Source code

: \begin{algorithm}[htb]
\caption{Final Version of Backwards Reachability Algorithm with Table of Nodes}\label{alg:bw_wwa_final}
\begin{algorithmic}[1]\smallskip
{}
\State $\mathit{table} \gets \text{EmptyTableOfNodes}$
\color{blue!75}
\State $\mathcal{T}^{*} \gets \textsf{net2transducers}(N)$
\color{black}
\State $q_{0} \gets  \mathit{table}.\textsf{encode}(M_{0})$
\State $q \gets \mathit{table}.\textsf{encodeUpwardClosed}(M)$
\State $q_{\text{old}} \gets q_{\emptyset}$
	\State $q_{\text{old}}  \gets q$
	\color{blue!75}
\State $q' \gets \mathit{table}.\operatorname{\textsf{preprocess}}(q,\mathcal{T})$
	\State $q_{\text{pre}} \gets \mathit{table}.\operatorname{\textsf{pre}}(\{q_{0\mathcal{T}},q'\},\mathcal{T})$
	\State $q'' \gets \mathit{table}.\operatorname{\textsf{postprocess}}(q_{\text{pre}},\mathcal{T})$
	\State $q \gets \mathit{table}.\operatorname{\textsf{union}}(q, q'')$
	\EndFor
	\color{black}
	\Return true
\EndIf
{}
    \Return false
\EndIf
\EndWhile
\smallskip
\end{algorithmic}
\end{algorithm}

- - - - - - -

Assignment
Among the lines of the entries above, count those containing the string "mathit". Write the number alone.

Response to the exercise
7